My view is that we should be able to achieve 100% anti-money laundering (AML) and/or counter-terrorist financing (CTF) compliance while preserving the natural benefits of bitcoin: retaining ownership and control over your assets (an important thing to learn, especially if ‘bail-ins’ become commonplace, note case in Italy) and flexibility. Flexibility is key. I would like to transact with full AML and/or CTF compliance in bitcoin just as I would like to do the same with Ether or any other digital currency that I fancy at the time. Why should I only have the option of being compliant in bitcoin just because my compliance enabled intermediary only supports bitcoin?

So “what’s your solution?”, is probably what you are thinking. Here goes: cryptography and the use of public and private keys combined with verified identities is today’s solution – or at least the solution I am suggesting – to be compliant.

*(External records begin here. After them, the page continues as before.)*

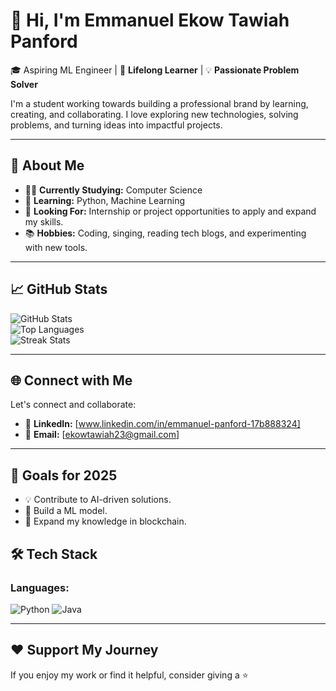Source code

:# 🌟 Hi, I'm Emmanuel Ekow Tawiah Panford 

🎓 Aspiring ML Engineer  | 🌱 **Lifelong Learner** | 💡 **Passionate Problem Solver**
    
I'm a student working towards building a professional brand by learning, creating, and collaborating. I love exploring new technologies, solving problems, and turning ideas into impactful projects.

---

## 🎯 About Me
- 🧑‍🎓 **Currently Studying:** Computer Science
- 🌱 **Learning:** Python, Machine Learning
- 💼 **Looking For:** Internship or project opportunities to apply and expand my skills.
- 📚 **Hobbies:** Coding, singing, reading tech blogs, and experimenting with new tools.


---
## 📈 GitHub Stats

![GitHub Stats](https://github-readme-stats.vercel.app/api?username=ekowtawiah23&show_icons=true&theme=radical)  
![Top Languages](https://github-readme-stats.vercel.app/api/top-langs/?username=ekowtawiah23&layout=compact&theme=radical)  
![Streak Stats](https://streak-stats.demolab.com/?user=ekowtawiah23&theme=radical)

---

## 🌐 Connect with Me
Let's connect and collaborate:
- 💼 **LinkedIn:** [www.linkedin.com/in/emmanuel-panford-17b888324]
- 📧 **Email:** [ekowtawiah23@gmail.com]

---

## 🎯 Goals for 2025
- 💡 Contribute to AI-driven solutions.
- 🚀 Build a ML model.
- 🌱 Expand my knowledge in blockchain.

## 🛠️ Tech Stack

### Languages:
![Python](https://img.shields.io/badge/Python-3776AB?style=for-the-badge&logo=python&logoColor=white)
![Java](https://img.shields.io/badge/Java-007396?style=for-the-badge&logo=java&logoColor=white)


---

## ❤️ Support My Journey
If you enjoy my work or find it helpful, consider giving a ⭐️
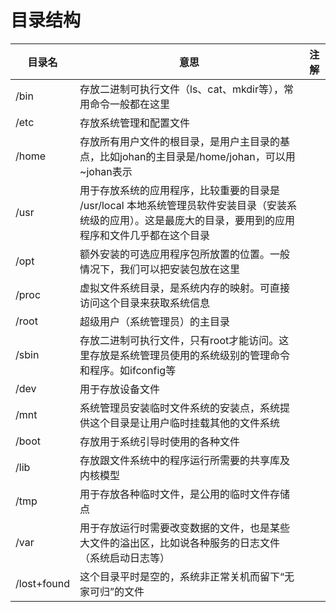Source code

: # 目录结构



| 目录名      | 意思                                                         | 注解 |
| ----------- | ------------------------------------------------------------ | ---- |
| /bin        | 存放二进制可执行文件（ls、cat、mkdir等），常用命令一般都在这里 |      |
| /etc        | 存放系统管理和配置文件                                       |      |
| /home       | 存放所有用户文件的根目录，是用户主目录的基点，比如johan的主目录是/home/johan，可以用~johan表示 |      |
| /usr        | 用于存放系统的应用程序，比较重要的目录是 /usr/local 本地系统管理员软件安装目录（安装系统级的应用）。这是最庞大的目录，要用到的应用程序和文件几乎都在这个目录 |      |
| /opt        | 额外安装的可选应用程序包所放置的位置。一般情况下，我们可以把安装包放在这里 |      |
| /proc       | 虚拟文件系统目录，是系统内存的映射。可直接访问这个目录来获取系统信息 |      |
| /root       | 超级用户（系统管理员）的主目录                               |      |
| /sbin       | 存放二进制可执行文件，只有root才能访问。这里存放是系统管理员使用的系统级别的管理命令和程序。如ifconfig等 |      |
| /dev        | 用于存放设备文件                                             |      |
| /mnt        | 系统管理员安装临时文件系统的安装点，系统提供这个目录是让用户临时挂载其他的文件系统 |      |
| /boot       | 存放用于系统引导时使用的各种文件                             |      |
| /lib        | 存放跟文件系统中的程序运行所需要的共享库及内核模型           |      |
| /tmp        | 用于存放各种临时文件，是公用的临时文件存储点                 |      |
| /var        | 用于存放运行时需要改变数据的文件，也是某些大文件的溢出区，比如说各种服务的日志文件（系统启动日志等） |      |
| /lost+found | 这个目录平时是空的，系统非正常关机而留下“无家可归”的文件     |      |



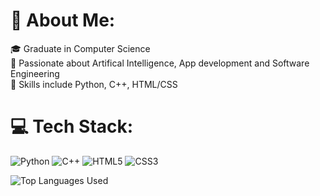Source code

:# 💫 About Me:
🎓 Graduate in Computer Science<br>
🚀 Passionate about Artifical Intelligence, App development and Software Engineering<br>
📘 Skills include Python, C++, HTML/CSS



# 💻 Tech Stack:
![Python](https://img.shields.io/badge/python-3670A0?style=for-the-badge&logo=python&logoColor=ffdd54) ![C++](https://img.shields.io/badge/c++-%2300599C.svg?style=for-the-badge&logo=c%2B%2B&logoColor=white) ![HTML5](https://img.shields.io/badge/html5-%23E34F26.svg?style=for-the-badge&logo=html5&logoColor=white) ![CSS3](https://img.shields.io/badge/css3-%231572B6.svg?style=for-the-badge&logo=css3&logoColor=white) 

![Top Languages Used](https://github-readme-stats.vercel.app/api/top-langs/?username=zak-02&theme=vue-dark&show_icons=true&hide_border=true&layout=compact)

I’d like to thank my good friend Giannis from Coinomi for his technical contribution. Note – this is a conceptual solution and I look forward to your feedback on improving it or completely dismissing it.

–       You apply for an Estonian e-residency card (e-ID) – you should do so anyway because most likely there is no more secure way of electronically signing a document than using their system. It’s EUR50. The e-ID system is based on RSA encryption using public/private key pairs.
–       When you get your smart ID card and reader you then download a bitcoin wallet and open a separate text file.
­–       You then put the public address of your bitcoin wallet in the text file with your Estonian public key and sign it with your bitcoin private key and then sign the text document with your Estonian private key. Easy, right? Maybe not that easy if you have no clue about encryption but reach out if you get stuck and I’ll put you in touch. After you have signed the text file you can – if you need to – hash the document so no changes are subsequently made. This may not be necessary, but some ‘cryptonauts’ just love hashing documents these days, that includes me. This is your bitcoin ‘Certificate’.
–       When you buy bitcoin from someone you present your Certificate to say that your receiving bitcoin public address is yours. If they don’t believe you they will send an encrypted message to your Estonian public key and bitcoin public key to see if you can decrypt it.
–       That’s it. Happy bitcoining with full AML compliance.

What is more – and this goes out to the digital currency regulated intermediaries out there who spend sleepless nights wondering where the bitcoin being deposited on their exchange is coming from, and track a million IP addresses to identify asymmetric information provided by customers – just ask your customers if they have an e-ID, if they do then ask them to produce the Certificate, if they can produce it then you know for sure that they are depositing bitcoin with you – obviously from the public address disclosed in the Certificate – that they own.

I appreciate by the way that this solution is hardly “fingerprint and swipe your Apple Watch to pay”, but it is a stop-gap until someone builds a simple Certificate app based on the e-ID API. Happy programming.